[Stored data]
= Beginning of Section =

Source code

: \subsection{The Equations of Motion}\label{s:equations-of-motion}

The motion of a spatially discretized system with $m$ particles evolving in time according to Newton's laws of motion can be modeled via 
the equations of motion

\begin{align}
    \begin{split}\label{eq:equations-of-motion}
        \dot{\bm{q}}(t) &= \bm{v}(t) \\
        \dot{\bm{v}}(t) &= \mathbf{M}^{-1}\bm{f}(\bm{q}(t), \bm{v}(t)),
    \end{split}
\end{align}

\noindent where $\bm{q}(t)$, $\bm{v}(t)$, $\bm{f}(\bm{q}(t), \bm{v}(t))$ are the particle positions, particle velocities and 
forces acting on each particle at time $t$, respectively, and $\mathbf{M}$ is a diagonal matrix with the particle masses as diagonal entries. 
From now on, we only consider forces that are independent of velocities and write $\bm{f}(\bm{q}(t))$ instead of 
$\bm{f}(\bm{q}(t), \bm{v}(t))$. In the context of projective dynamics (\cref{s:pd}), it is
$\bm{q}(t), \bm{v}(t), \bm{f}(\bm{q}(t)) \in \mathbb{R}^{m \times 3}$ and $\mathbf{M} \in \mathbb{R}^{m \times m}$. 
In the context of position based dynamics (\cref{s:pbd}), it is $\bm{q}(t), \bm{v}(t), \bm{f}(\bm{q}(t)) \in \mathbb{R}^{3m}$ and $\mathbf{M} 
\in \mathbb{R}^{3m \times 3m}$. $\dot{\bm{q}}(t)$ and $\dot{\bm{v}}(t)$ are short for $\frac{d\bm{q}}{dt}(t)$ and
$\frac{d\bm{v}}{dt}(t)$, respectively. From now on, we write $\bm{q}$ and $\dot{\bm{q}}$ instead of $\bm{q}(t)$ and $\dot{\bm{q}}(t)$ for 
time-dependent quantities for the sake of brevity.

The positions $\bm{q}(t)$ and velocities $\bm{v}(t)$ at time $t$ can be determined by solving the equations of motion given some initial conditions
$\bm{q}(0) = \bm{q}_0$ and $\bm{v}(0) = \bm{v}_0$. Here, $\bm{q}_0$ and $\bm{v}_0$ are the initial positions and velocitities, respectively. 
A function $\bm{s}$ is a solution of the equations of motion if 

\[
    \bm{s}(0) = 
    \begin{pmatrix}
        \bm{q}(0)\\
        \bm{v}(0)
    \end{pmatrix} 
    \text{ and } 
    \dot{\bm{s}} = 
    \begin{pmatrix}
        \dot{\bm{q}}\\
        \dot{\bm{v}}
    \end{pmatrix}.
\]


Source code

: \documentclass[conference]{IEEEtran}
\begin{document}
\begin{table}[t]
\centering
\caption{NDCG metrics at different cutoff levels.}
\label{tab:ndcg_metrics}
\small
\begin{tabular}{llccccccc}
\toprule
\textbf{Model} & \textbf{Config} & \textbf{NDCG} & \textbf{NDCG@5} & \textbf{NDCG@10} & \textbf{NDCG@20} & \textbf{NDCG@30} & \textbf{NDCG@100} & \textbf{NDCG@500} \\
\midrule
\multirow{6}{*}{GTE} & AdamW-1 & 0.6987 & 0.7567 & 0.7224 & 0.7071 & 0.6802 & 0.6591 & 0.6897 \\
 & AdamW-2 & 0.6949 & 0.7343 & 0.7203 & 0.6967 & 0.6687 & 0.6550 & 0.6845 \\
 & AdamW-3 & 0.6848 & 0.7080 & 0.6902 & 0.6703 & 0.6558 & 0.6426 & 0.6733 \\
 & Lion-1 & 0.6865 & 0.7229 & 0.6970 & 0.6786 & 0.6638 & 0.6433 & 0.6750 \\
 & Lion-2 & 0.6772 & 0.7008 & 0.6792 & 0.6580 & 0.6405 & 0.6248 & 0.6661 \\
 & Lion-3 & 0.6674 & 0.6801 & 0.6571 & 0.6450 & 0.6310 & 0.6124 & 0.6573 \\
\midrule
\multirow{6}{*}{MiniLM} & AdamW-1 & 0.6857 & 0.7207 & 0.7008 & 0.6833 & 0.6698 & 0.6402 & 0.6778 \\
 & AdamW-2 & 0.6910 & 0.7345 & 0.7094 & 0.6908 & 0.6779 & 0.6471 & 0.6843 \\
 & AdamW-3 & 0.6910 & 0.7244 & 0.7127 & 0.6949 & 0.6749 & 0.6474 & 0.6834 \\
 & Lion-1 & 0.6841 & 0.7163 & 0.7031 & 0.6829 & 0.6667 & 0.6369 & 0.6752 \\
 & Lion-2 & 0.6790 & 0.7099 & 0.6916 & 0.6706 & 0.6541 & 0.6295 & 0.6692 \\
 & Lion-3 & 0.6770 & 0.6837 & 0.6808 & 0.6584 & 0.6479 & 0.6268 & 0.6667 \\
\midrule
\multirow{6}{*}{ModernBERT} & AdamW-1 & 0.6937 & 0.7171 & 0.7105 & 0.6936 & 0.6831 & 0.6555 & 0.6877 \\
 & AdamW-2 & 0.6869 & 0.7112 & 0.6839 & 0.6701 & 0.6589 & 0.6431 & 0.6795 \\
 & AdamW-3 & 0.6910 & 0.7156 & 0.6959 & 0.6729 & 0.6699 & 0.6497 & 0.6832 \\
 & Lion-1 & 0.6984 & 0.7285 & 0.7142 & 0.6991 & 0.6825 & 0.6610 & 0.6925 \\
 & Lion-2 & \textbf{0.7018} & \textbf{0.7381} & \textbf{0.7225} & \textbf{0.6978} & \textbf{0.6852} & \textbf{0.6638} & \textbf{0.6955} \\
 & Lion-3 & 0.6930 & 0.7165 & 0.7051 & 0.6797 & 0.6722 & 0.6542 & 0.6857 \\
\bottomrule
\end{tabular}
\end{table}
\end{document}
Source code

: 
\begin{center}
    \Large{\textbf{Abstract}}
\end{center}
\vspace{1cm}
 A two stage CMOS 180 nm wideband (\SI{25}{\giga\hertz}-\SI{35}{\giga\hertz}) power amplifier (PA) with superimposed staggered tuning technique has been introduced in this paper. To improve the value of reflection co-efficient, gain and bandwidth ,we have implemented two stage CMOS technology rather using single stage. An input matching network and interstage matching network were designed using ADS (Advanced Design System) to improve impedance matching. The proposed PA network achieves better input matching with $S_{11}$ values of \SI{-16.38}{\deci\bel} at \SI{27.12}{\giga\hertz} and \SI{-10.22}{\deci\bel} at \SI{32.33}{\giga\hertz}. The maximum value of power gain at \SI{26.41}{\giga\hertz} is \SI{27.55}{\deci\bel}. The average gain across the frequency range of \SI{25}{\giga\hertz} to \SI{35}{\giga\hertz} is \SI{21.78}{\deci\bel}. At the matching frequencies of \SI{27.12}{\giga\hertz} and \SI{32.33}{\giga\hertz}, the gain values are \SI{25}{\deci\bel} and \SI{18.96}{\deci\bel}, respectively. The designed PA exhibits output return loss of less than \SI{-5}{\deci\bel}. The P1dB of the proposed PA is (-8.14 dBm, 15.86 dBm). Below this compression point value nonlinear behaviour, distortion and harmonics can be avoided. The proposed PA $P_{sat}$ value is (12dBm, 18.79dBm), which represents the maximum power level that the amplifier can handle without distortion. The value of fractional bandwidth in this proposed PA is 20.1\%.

= End of Section =

What you need to do: Using the entries above, return each line in which the word "cref" occurs.

Answer area:
$\bm{f}(\bm{q}(t), \bm{v}(t))$. In the context of projective dynamics (\cref{s:pd}), it is
In the context of position based dynamics (\cref{s:pbd}), it is $\bm{q}(t), \bm{v}(t), \bm{f}(\bm{q}(t)) \in \mathbb{R}^{3m}$ and $\mathbf{M} 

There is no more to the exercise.